When I moved to the private catholic school in year 8 it was much better; smart kids were praised and admired. But I still never "fit in".
I think I took that sense of insecurity with me way into my early 20's. I always *desperately* tried to do the right thing: to wear the right clothes, to hang out with the right crowd, to listen to the right music. When I met my first boyfriend at age 16 I virtually morphed into his personality: I became an alternative-music-loving, op-shop-clothes-wearing, bong-smoking groupy. It wasn't me, but I did it anyway. And I still couldn't understand why no-one liked me.
I'm 28 now, and I can honestly say that it's only in the past 3 years or so I've "grown into myself". I gave up worrying long ago whether my jeans were the right style, or I had the right belt or the appropriately nonchalant attitude. I started buying CD's that appealed to me, be that Alanis Morisette or Motzart. I gave up dieting. (that's only been in the last 6 months or so). I guess, what I did in essence was: I became a student of myself. While I was occupied trying to copy others' behaviour I had never learned what *I* actually liked.
And you know, the most amazing thing happens when you let go of all that crap that you're trying to be. People love you. People admire you. And by freeing yourself of all those expectations, by loving *yourself* (god, that sounds like a Whitney Houston song!) you end up with more love to give out. I get more compliments now by being the dorky, open, compassionate human being that I am than I ever did while wearing the "right" pair of shoes.

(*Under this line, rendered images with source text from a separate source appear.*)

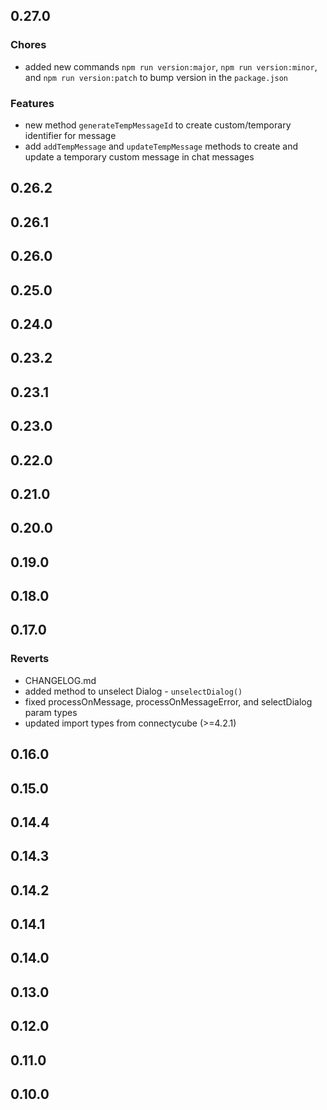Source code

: 
<a name="0.27.0"></a>
## 0.27.0
### Chores
- added new commands `npm run version:major`, `npm run version:minor`, and `npm run version:patch` to bump version in the `package.json`

### Features
- new method `generateTempMessageId` to create custom/temporary identifier for message
- add `addTempMessage` and `updateTempMessage` methods to create and update a temporary custom  message in chat messages


<a name="0.26.2"></a>
## 0.26.2

<a name="0.26.1"></a>
## 0.26.1

<a name="0.26.0"></a>
## 0.26.0

<a name="0.25.0"></a>
## 0.25.0

<a name="0.24.0"></a>
## 0.24.0

<a name="0.23.2"></a>
## 0.23.2

<a name="0.23.1"></a>
## 0.23.1

<a name="0.23.0"></a>
## 0.23.0

<a name="0.22.0"></a>
## 0.22.0

<a name="0.21.0"></a>
## 0.21.0

<a name="0.20.0"></a>
## 0.20.0

<a name="0.19.0"></a>
## 0.19.0

<a name="0.18.0"></a>
## 0.18.0

<a name="0.17.0"></a>
## 0.17.0
### Reverts
- CHANGELOG.md
- added method to unselect Dialog - `unselectDialog()`
- fixed processOnMessage, processOnMessageError, and selectDialog param types
- updated import types from connectycube (>=4.2.1)


<a name="0.16.0"></a>
## 0.16.0

<a name="0.15.0"></a>
## 0.15.0

<a name="0.14.4"></a>
## 0.14.4

<a name="0.14.3"></a>
## 0.14.3

<a name="0.14.2"></a>
## 0.14.2

<a name="0.14.1"></a>
## 0.14.1

<a name="0.14.0"></a>
## 0.14.0

<a name="0.13.0"></a>
## 0.13.0

<a name="0.12.0"></a>
## 0.12.0

<a name="0.11.0"></a>
## 0.11.0

<a name="0.10.0"></a>
## 0.10.0

[Unreleased]: https://github.com/ConnectyCube/use-chat/compare/0.27.0...HEAD
[0.27.0]: https://github.com/ConnectyCube/use-chat/compare/0.26.2...0.27.0
[0.26.2]: https://github.com/ConnectyCube/use-chat/compare/0.26.1...0.26.2
[0.26.1]: https://github.com/ConnectyCube/use-chat/compare/0.26.0...0.26.1
[0.26.0]: https://github.com/ConnectyCube/use-chat/compare/0.25.0...0.26.0
[0.25.0]: https://github.com/ConnectyCube/use-chat/compare/0.24.0...0.25.0
[0.24.0]: https://github.com/ConnectyCube/use-chat/compare/0.23.2...0.24.0
[0.23.2]: https://github.com/ConnectyCube/use-chat/compare/0.23.1...0.23.2
[0.23.1]: https://github.com/ConnectyCube/use-chat/compare/0.23.0...0.23.1
[0.23.0]: https://github.com/ConnectyCube/use-chat/compare/0.22.0...0.23.0
[0.22.0]: https://github.com/ConnectyCube/use-chat/compare/0.21.0...0.22.0
[0.21.0]: https://github.com/ConnectyCube/use-chat/compare/0.20.0...0.21.0
[0.20.0]: https://github.com/ConnectyCube/use-chat/compare/0.19.0...0.20.0
[0.19.0]: https://github.com/ConnectyCube/use-chat/compare/0.18.0...0.19.0
[0.18.0]: https://github.com/ConnectyCube/use-chat/compare/0.17.0...0.18.0
[0.17.0]: https://github.com/ConnectyCube/use-chat/compare/0.16.0...0.17.0
[0.16.0]: https://github.com/ConnectyCube/use-chat/compare/0.15.0...0.16.0
[0.15.0]: https://github.com/ConnectyCube/use-chat/compare/0.14.4...0.15.0
[0.14.4]: https://github.com/ConnectyCube/use-chat/compare/0.14.3...0.14.4
[0.14.3]: https://github.com/ConnectyCube/use-chat/compare/0.14.2...0.14.3
[0.14.2]: https://github.com/ConnectyCube/use-chat/compare/0.14.1...0.14.2
[0.14.1]: https://github.com/ConnectyCube/use-chat/compare/0.14.0...0.14.1
[0.14.0]: https://github.com/ConnectyCube/use-chat/compare/0.13.0...0.14.0
[0.13.0]: https://github.com/ConnectyCube/use-chat/compare/0.12.0...0.13.0
[0.12.0]: https://github.com/ConnectyCube/use-chat/compare/0.11.0...0.12.0
[0.11.0]: https://github.com/ConnectyCube/use-chat/compare/0.10.0...0.11.0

As I'm writing this, I'm suddenly thinking I might sound like I'm preaching! I'm not. I know nothing, really. Just learning. I still have many days when I'm that 10 year old kid sobbing on the oval because no-one asked me to join in kiss-chasey. I just wanted to post this because I'm sure that I'm not alone in what I went through, and I know there's a lot of kids who post in here who don't particularly like themselves much. I just wanted to say: you will. It gets better.